O, Benim Hayatımın En Parlak Yıldızıydı! -2-

Anneciğim de babama çok kıymet verir, babama hizmet etmeyi ganimet bilirdi. Yemek pişince aslâ yemeğin üstünden alınmasına izin vermezdi.

“-Bereketi gider, kızım!” derdi.

Bir de sabahtan yemeklerimiz hazırlanır, öğlen çocukların yiyeceği küçük bir tencereye ayrılırdı ki, akşam babanın önüne dokunulmamış düzgün bir yemek çıksın veya aniden misafir gelirse ona düzenli bir yemek konsun.

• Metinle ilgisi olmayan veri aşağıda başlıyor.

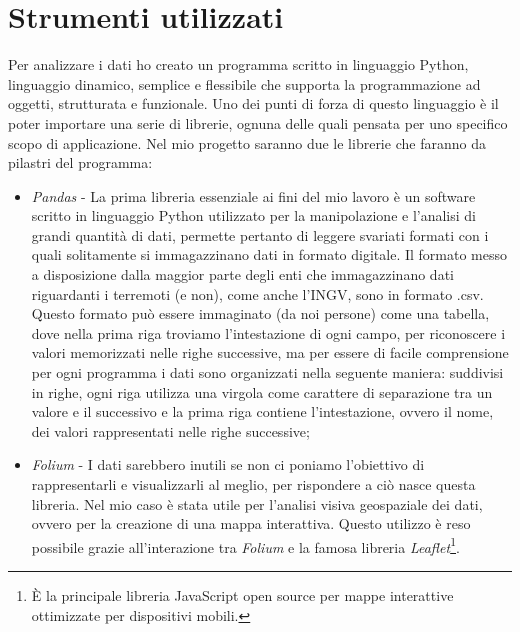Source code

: \section{Strumenti utilizzati}\label{analisiDati}

Per analizzare i dati ho creato un programma scritto in linguaggio Python, linguaggio dinamico, semplice e flessibile che supporta la programmazione ad oggetti, strutturata e funzionale. Uno dei punti di forza di questo linguaggio \`e il poter importare una serie di librerie, ognuna delle quali pensata per uno specifico scopo di applicazione. Nel mio progetto saranno due le librerie che faranno da pilastri del programma:
\begin{itemize}
    \item \textit{Pandas} - La prima libreria essenziale ai fini del mio lavoro \`e un software scritto in linguaggio Python utilizzato per la manipolazione e l'analisi di grandi quantit\`a di dati, permette pertanto di leggere svariati formati con i quali solitamente si immagazzinano dati in formato digitale. Il formato messo a disposizione dalla maggior parte degli enti che immagazzinano dati riguardanti i terremoti (e non), come anche l'INGV, sono in formato .csv. Questo formato pu\`o essere immaginato (da noi persone) come una tabella, dove nella prima riga troviamo l'intestazione di ogni campo, per riconoscere i valori memorizzati nelle righe successive, ma per essere di facile comprensione per ogni programma i dati sono organizzati nella seguente maniera: suddivisi in righe, ogni riga utilizza una virgola come carattere di separazione tra un valore e il successivo e la prima riga contiene l'intestazione, ovvero il nome, dei valori rappresentati nelle righe successive;
    \item \textit{Folium} - I dati sarebbero inutili se non ci poniamo l'obiettivo di rappresentarli e visualizzarli al meglio, per rispondere a ci\`o nasce questa libreria. Nel mio caso \`e stata utile per l'analisi visiva geospaziale dei dati, ovvero per la creazione di una mappa interattiva. Questo utilizzo \`e reso possibile grazie all'interazione tra \textit{Folium} e la famosa libreria \textit{Leaflet}\footnote{\`E la principale libreria JavaScript open source per mappe interattive ottimizzate per dispositivi mobili.}.
\end{itemize}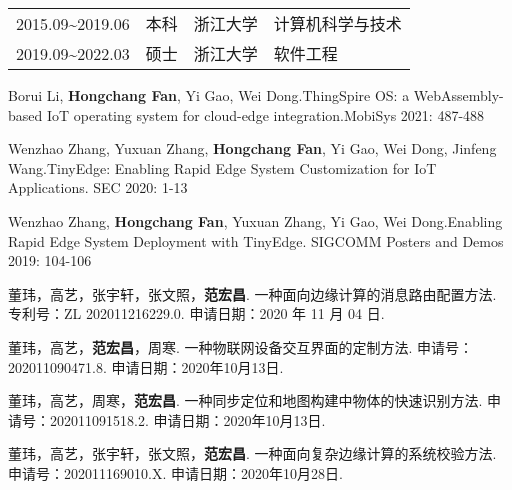 \cleardoublepage
{}
	\begin{tabular}{llll}  
		2015.09\textasciitilde2019.06 & 本科 & 浙江大学 & 计算机科学与技术  \\ 
		2019.09\textasciitilde2022.03 & 硕士 & 浙江大学 & 软件工程  \\ 
	\end{tabular}  
\begin{enumerate}[label={[\arabic*]}]
    \item Borui Li, \textbf{Hongchang Fan}, Yi Gao, Wei Dong.ThingSpire OS: a WebAssembly-based IoT operating system for cloud-edge integration.MobiSys 2021: 487-488
    \item Wenzhao Zhang, Yuxuan Zhang, \textbf{Hongchang Fan}, Yi Gao, Wei Dong, Jinfeng Wang.TinyEdge: Enabling Rapid Edge System Customization for IoT Applications. SEC 2020: 1-13
    \item Wenzhao Zhang, \textbf{Hongchang Fan}, Yuxuan Zhang, Yi Gao, Wei Dong.Enabling Rapid Edge System Deployment with TinyEdge. SIGCOMM Posters and Demos 2019: 104-106
\end{enumerate}
\begin{enumerate}[label={[\arabic*]}]
    \item 董玮，高艺，张宇轩，张文照，\textbf{范宏昌}. 一种面向边缘计算的消息路由配置方法. 专利号：ZL 202011216229.0. 申请日期：2020 年 11 月 04 日.
\end{enumerate}
\begin{enumerate}[label={[\arabic*]}]
    \item 董玮，高艺，\textbf{范宏昌}，周寒. 一种物联网设备交互界面的定制方法. 申请号：202011090471.8. 申请日期：2020年10月13日.
    \item 董玮，高艺，周寒，\textbf{范宏昌}. 一种同步定位和地图构建中物体的快速识别方法. 申请号：202011091518.2. 申请日期：2020年10月13日.
    \item 董玮，高艺，张宇轩，张文照，\textbf{范宏昌}. 一种面向复杂边缘计算的系统校验方法. 申请号：202011169010.X. 申请日期：2020年10月28日.
\end{enumerate}

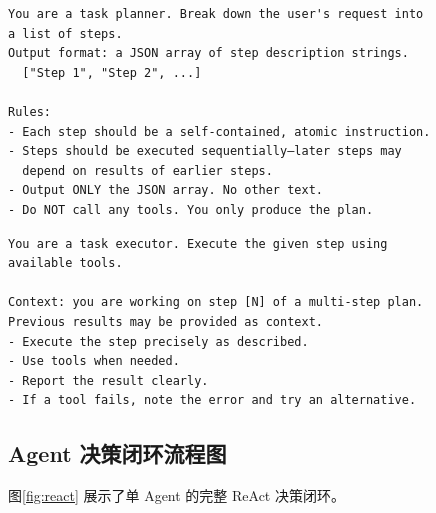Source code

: \documentclass[12pt,a4paper]{ctexart}
\begin{document}
\begin{lstlisting}[caption={Planning Agent 的 Prompt}, label={lst:plan}]
You are a task planner. Break down the user's request into
a list of steps.
Output format: a JSON array of step description strings.
  ["Step 1", "Step 2", ...]

Rules:
- Each step should be a self-contained, atomic instruction.
- Steps should be executed sequentially—later steps may
  depend on results of earlier steps.
- Output ONLY the JSON array. No other text.
- Do NOT call any tools. You only produce the plan.
\end{lstlisting}

\begin{lstlisting}[caption={Execution Agent 的 Prompt}, label={lst:exec}]
You are a task executor. Execute the given step using
available tools.

Context: you are working on step [N] of a multi-step plan.
Previous results may be provided as context.
- Execute the step precisely as described.
- Use tools when needed.
- Report the result clearly.
- If a tool fails, note the error and try an alternative.
\end{lstlisting}

\subsection{Agent 决策闭环流程图}

图\ref{fig:react} 展示了单 Agent 的完整 ReAct 决策闭环。
\end{document}
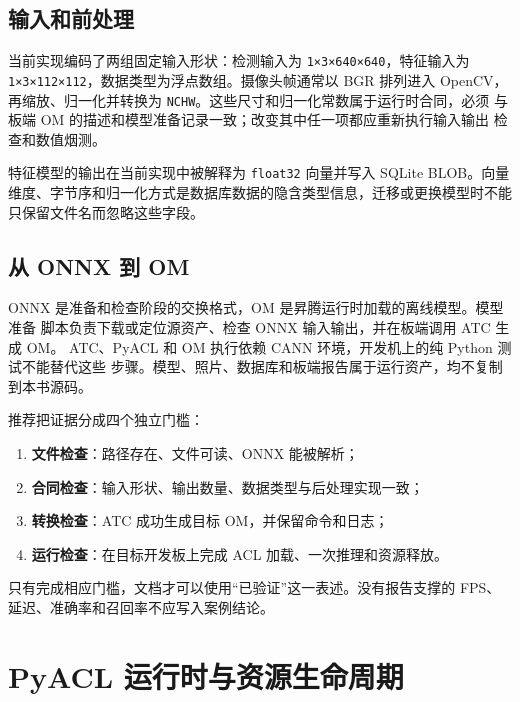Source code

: \subsection{输入和前处理}\label{ux8f93ux5165ux548cux524dux5904ux7406}

当前实现编码了两组固定输入形状：检测输入为
\passthrough{\lstinline!1×3×640×640!}，特征输入为
\passthrough{\lstinline!1×3×112×112!}，数据类型为浮点数组。摄像头帧通常以
BGR 排列进入 OpenCV， 再缩放、归一化并转换为
\passthrough{\lstinline!NCHW!}。这些尺寸和归一化常数属于运行时合同，必须
与板端 OM 的描述和模型准备记录一致；改变其中任一项都应重新执行输入输出
检查和数值烟测。

特征模型的输出在当前实现中被解释为 \passthrough{\lstinline!float32!}
向量并写入 SQLite BLOB。向量
维度、字节序和归一化方式是数据库数据的隐含类型信息，迁移或更换模型时不能
只保留文件名而忽略这些字段。

\subsection{从 ONNX 到 OM}\label{ux4ece-onnx-ux5230-om}

ONNX 是准备和检查阶段的交换格式，OM 是昇腾运行时加载的离线模型。模型准备
脚本负责下载或定位源资产、检查 ONNX 输入输出，并在板端调用 ATC 生成 OM。
ATC、PyACL 和 OM 执行依赖 CANN 环境，开发机上的纯 Python
测试不能替代这些
步骤。模型、照片、数据库和板端报告属于运行资产，均不复制到本书源码。

推荐把证据分成四个独立门槛：

\begin{enumerate}
\def\labelenumi{\arabic{enumi}.}
\tightlist
\item
  \textbf{文件检查}：路径存在、文件可读、ONNX 能被解析；
\item
  \textbf{合同检查}：输入形状、输出数量、数据类型与后处理实现一致；
\item
  \textbf{转换检查}：ATC 成功生成目标 OM，并保留命令和日志；
\item
  \textbf{运行检查}：在目标开发板上完成 ACL 加载、一次推理和资源释放。
\end{enumerate}

只有完成相应门槛，文档才可以使用``已验证''这一表述。没有报告支撑的 FPS、
延迟、准确率和召回率不应写入案例结论。

\section{PyACL
运行时与资源生命周期}\label{pyacl-ux8fd0ux884cux65f6ux4e0eux8d44ux6e90ux751fux547dux5468ux671f}


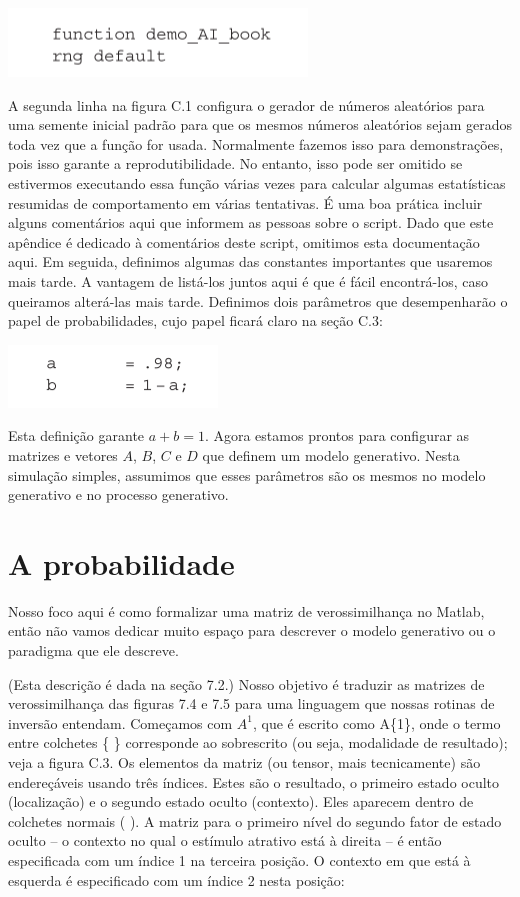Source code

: \documentclass[
  12pt,
]{book}
\begin{document}
\includegraphics{images/Figura_C1.png}

A segunda linha na figura C.1 configura o gerador de números aleatórios para uma semente inicial padrão para que os mesmos números aleatórios sejam gerados toda vez que a função for usada. Normalmente fazemos isso para demonstrações, pois isso garante a reprodutibilidade. No entanto, isso pode ser omitido se estivermos executando essa função várias vezes para calcular algumas estatísticas resumidas de comportamento em várias tentativas. É uma boa prática incluir alguns comentários aqui que informem as pessoas sobre o script. Dado que este apêndice é dedicado à comentários deste script, omitimos esta documentação aqui. Em seguida, definimos algumas das constantes importantes que usaremos mais tarde. A vantagem de listá-los juntos aqui é que é fácil encontrá-los, caso queiramos alterá-las mais tarde. Definimos dois parâmetros que desempenharão o papel de probabilidades, cujo papel ficará claro na seção C.3:

\includegraphics{images/Figura_C2.png}

Esta definição garante \(a + b  =  1\). Agora estamos prontos para configurar as matrizes e vetores \(A\), \(B\), \(C\) e \(D\) que definem um modelo generativo. Nesta simulação simples, assumimos que esses parâmetros são os mesmos no modelo generativo e no processo generativo.

\hypertarget{a-probabilidade}{%
\section{A probabilidade}\label{a-probabilidade}}

Nosso foco aqui é como formalizar uma matriz de verossimilhança no Matlab, então não vamos dedicar muito espaço para descrever o modelo generativo ou o paradigma que ele descreve.

(Esta descrição é dada na seção 7.2.) Nosso objetivo é traduzir as matrizes de verossimilhança das figuras 7.4 e 7.5 para uma linguagem que nossas rotinas de inversão entendam. Começamos com \(A^1\), que é escrito como A\{1\}, onde o termo entre colchetes \{ \} corresponde ao sobrescrito (ou seja, modalidade de resultado); veja a figura C.3. Os elementos da matriz (ou tensor, mais tecnicamente) são endereçáveis usando três índices. Estes são o resultado, o primeiro estado oculto (localização) e o segundo estado oculto (contexto). Eles aparecem dentro de colchetes normais ( ). A matriz para o primeiro nível do segundo fator de estado oculto -- o contexto no qual o estímulo atrativo está à direita -- é então especificada com um índice 1 na terceira posição. O contexto em que está à esquerda é especificado com um índice 2 nesta posição:
\end{document}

Kız çocukları evlenince yoklukla mı imtihan olacak, varlıkla mı bilinmez. Bu yüzden her hâle hazırlıklı olalım diye öğlen sofrasında, annemle beraber bir gün evvelden kalan artık yemekleri yerdik. Yemeğin en güzeli, en tazesi akşam baba ile yenirdi. Biz de torunlarımızla yaşarken bunları hayatımıza hep tatbik ettik, elhamdülillah…

Eskiden evin erkekleri çok hürmet görürdü. Çünkü erkeklerin çoğunluğu, âilelerine karşı son derece sorumluluk sahibiydi. Hanımlar çalışmadıkları için de bütün enerjilerini ve ilgilerini, eşine ve çocuklarına adardı. Sonra bir şeyler oldu, anneler değişti. Ardından kızlarını da değiştirdi. Herkes üniversite okuma derdine düştü. Ne erkekler, ne de kızlar evlenmeden önce sorumluluk altına girmiyor. Herkes:

“-Üniversite okusun, altın bileziği koluna taksın!” diyor.

Ama iki tarafa da sorumluluk duygusu verilmediği için, evlenince hayatın gerçekleri karşında bocalıyorlar ve boşanmalar artıyor, maalesef… Okumak güzeldir, çalışmak güzeldir. Ama en güzeli, hayır için yarışmaktır. Bugün toplumumuzdan bereket kalktı; hem kadın çalışıyor, hem erkek çalışıyor. Ama kimi duysak kredi borçları var. Biz çalışmadık, ama rızkımızın bereketini gördük. Şimdiye kadar kimseye muhtaç olmadık. İnşâallâh bundan sonra da muhtaç olmayız.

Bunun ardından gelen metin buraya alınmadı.